Sure, we all remember Deep Throat (now publicly named as Mark Felt), but we know little about the role the wife of John Mitchell played. He was Nixon’s Attorney General, and head of CREEP. Martha often listened in on her husband’s phone calls, and heard first hand him planning the response to the break in.
Dismissed as delusional by an uninterested press corp, she posed such a danger to the conspirators that she claims she was kidnapped, drugged, and beaten to keep her silent.
And now she has an effect named after.
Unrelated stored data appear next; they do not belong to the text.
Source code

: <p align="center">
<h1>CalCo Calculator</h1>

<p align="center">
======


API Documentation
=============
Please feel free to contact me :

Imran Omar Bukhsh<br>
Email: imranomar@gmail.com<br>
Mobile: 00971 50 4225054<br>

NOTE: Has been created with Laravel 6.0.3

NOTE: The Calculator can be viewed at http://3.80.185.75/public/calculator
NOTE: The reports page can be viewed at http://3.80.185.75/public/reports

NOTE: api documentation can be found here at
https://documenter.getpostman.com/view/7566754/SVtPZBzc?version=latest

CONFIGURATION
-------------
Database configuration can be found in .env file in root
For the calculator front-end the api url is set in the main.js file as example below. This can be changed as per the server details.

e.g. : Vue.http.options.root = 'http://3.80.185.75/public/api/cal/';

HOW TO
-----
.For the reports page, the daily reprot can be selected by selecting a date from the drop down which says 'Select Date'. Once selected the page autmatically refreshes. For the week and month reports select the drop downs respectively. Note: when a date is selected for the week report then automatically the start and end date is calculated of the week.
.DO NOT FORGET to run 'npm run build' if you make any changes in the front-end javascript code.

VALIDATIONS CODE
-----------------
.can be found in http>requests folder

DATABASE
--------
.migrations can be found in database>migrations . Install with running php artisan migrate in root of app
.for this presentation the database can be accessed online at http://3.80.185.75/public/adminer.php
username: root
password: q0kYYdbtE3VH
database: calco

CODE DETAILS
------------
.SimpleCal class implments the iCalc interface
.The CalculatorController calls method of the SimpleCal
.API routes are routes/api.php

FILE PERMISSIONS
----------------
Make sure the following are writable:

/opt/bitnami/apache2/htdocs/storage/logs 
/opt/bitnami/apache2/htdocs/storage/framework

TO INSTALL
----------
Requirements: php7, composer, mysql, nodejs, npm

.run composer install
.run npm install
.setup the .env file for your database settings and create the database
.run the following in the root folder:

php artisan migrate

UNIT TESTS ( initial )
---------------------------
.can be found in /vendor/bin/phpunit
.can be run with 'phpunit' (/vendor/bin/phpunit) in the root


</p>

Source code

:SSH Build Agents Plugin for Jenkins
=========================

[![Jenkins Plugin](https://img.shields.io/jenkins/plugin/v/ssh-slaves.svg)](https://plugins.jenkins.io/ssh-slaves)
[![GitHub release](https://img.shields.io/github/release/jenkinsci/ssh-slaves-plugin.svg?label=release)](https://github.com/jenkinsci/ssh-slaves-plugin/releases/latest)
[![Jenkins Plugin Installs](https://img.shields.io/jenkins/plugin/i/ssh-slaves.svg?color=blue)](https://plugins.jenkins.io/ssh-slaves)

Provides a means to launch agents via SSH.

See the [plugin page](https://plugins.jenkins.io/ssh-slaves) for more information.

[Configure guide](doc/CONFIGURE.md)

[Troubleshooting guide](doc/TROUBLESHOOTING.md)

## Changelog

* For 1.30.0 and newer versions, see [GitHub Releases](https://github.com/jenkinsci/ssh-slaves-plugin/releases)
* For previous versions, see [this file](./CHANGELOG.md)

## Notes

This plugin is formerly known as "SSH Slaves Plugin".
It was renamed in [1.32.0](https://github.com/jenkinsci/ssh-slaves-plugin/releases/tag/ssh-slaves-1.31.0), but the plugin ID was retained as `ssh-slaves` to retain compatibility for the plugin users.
The Martha Mitchell Effect is when a person is labelled as deluded, even when telling the truth. When what she should be being remembered for is speaking up as soon as she found out about the conspiracy.
In the 1990s, Norway realised that its windfall from the discovery and exploitation of North Sea Oil would eventually come to an end. Where the UK had used this new revenue to fund massive Thatcherite tax cuts, Norway realised that it had to protect this money for future generations. With audacious foresight, the country began investing all of the oil revenue into assets abroad.
The sovereign wealth fund is now worth over a trillion dollars.
It owns 1.3% of every listed company in the world, and is ethically managed, sometimes even voting against large companies such as Apple on corporate governance issues.
It is worth $192,000 per person in Norway.
And the Government allows itself to use 4% of the fund in its own budget.
The fund is growing so big that this number might need to be revised downwards.
No doubt there are valid counter-arguments to this approach, and that the way the UK did it was sensible too, but I can’t help feeling it’s another way we pissed everything up the wall (see also Right To Buy).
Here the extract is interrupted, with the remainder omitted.